Poor read performance on encrypted pool

ChrisReeve

Explorer
Joined
Feb 21, 2019
Messages
91
Good morning

First of all, specs:
MB: Supermicro X9DRL-3F
CPU: 2x Intel Xeon E5-2650 v2 (2,6GHz base, 3,4GHz boost, HyperThreading turned off in BIOS)
RAM: 128GB ECC DDR3 1600MHz
Pool: 10x10TB WD Red (white label EMAZ) connected through on-board SAS-controller (8 drives) and 2 drives in a LSI 9211-8i HBA in IT-mode. RAIDz2 encrypted pool with default compression enabled)
NIC: Intel X540-T2 10GbE

Running ESXi 6.7 with freeNAS 11.3RC VM dedicated 4 physical cores and 90GB RAM, storage controllers passed through to freeNAS VM.

During simple file copy tests over SMB from a windows client (physical machine), I see sustained write performance of around 600MB/s. Read performance for cached files (several transfers of same file from server to Windows client) see speeds saturating 10GbE connection (around 1,05-1,10GB/s).

But for "cold" files not stored in ARC, speeds are "only" around 300MB/s. Not bad, but I am trying to figure out what exactly is the bottleneck.

Results are identical running virtualized as described, and barebone boot into freeNAS. Again, performance for cached files are good, and performance from test pool running off a Intel DC P3700 accessed over SMB also gives good results, which eliminates SMB optimization and networking from being the limiting factor.

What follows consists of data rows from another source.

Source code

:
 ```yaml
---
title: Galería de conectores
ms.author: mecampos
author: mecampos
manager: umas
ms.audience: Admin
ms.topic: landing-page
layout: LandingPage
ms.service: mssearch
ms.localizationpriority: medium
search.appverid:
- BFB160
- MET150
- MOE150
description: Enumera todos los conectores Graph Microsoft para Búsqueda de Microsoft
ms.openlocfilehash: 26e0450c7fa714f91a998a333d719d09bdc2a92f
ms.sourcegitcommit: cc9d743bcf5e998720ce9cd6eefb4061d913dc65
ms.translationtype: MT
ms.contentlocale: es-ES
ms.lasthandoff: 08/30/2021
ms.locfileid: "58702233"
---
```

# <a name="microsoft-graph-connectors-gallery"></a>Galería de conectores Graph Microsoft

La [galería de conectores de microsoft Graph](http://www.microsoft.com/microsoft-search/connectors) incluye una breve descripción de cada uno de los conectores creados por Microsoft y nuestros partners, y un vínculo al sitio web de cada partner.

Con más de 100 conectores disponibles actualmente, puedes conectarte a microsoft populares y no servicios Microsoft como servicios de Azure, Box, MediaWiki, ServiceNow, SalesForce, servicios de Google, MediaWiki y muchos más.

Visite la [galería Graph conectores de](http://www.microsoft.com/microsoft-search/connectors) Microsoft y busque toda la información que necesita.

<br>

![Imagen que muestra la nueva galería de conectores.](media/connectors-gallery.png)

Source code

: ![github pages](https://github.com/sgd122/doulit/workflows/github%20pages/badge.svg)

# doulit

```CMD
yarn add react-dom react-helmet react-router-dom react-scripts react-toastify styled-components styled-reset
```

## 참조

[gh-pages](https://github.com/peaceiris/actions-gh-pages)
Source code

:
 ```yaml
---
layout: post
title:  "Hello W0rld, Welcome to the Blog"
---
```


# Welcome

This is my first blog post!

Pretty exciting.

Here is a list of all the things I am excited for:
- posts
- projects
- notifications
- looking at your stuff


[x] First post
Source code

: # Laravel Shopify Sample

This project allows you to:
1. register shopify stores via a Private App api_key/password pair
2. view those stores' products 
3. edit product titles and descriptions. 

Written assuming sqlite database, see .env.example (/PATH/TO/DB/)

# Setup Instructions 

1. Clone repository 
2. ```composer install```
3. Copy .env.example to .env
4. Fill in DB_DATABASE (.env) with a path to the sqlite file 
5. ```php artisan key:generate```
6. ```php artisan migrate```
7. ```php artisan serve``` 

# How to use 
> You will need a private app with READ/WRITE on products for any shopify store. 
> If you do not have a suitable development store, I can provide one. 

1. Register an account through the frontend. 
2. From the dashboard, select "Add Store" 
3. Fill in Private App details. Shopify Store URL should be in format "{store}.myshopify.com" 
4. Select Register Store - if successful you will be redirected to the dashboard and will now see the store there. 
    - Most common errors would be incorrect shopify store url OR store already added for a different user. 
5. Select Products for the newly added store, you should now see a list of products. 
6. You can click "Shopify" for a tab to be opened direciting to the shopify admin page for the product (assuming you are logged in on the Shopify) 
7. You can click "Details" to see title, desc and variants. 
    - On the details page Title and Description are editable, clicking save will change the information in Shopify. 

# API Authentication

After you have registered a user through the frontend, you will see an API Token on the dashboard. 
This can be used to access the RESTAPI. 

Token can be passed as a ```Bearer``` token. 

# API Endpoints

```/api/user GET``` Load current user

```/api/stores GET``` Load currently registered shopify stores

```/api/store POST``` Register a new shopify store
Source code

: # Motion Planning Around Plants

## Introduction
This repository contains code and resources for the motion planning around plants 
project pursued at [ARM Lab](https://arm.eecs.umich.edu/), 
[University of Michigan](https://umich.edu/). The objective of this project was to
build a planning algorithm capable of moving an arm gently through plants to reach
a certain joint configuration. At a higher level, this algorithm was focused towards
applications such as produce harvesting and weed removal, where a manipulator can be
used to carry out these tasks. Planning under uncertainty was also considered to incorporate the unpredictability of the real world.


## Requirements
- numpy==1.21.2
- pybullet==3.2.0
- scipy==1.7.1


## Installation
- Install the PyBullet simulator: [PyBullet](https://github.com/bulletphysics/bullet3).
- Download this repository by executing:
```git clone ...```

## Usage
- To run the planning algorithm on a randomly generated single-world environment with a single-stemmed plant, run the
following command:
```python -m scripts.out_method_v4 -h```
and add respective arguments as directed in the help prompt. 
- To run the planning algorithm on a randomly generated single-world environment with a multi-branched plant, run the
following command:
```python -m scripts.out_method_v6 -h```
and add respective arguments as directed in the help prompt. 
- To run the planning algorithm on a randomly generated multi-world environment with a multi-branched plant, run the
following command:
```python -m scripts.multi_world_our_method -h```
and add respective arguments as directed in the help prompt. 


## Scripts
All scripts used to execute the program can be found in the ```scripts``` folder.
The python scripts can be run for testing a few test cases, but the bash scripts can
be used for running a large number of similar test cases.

I believe it might have something to do with either compression, or encryption/decryption performance. It doesn't seem to scale with CPU cores/threads, but might scale with frequency. Frankly, 300+MB/s for cold files is sufficient for my use, but it would be nice to know if I would see gains from upgrading to i.e. E5-2667 v2 (3,3GHz base, 4,0GHz boost). Any idea if I'm on the right track here?
 

HolyK

Ninja Turtle
Moderator
Joined
May 26, 2011
Messages
654
Hey,

Do you have CPU pass to VM so it can utilize the AES-NI? Can you post dmidecode -t processor -t cache to see details please.
 

ChrisReeve

Explorer
Joined
Feb 21, 2019
Messages
91
I check that later today (I am at work right now). But as I said, performance is identical for both virtualized, and barebone freeNAS. I only switched to a virtualized setup about a week ago, but have been running barebone freeNAS on the current hardware setup for about 6 months with the same read performance. Shouldn't I have seen a performance difference if that was the case?
 

HolyK

Ninja Turtle
Moderator
Joined
May 26, 2011
Messages
654
Aha okay sorry for some reason i've skipped that paragraph. Anyway i would still check if the AES-NI is reported to be sure. Technically it could be disabled in BIOS (for whatever reason?) so then you would see the same speeds no matter if bare or VM.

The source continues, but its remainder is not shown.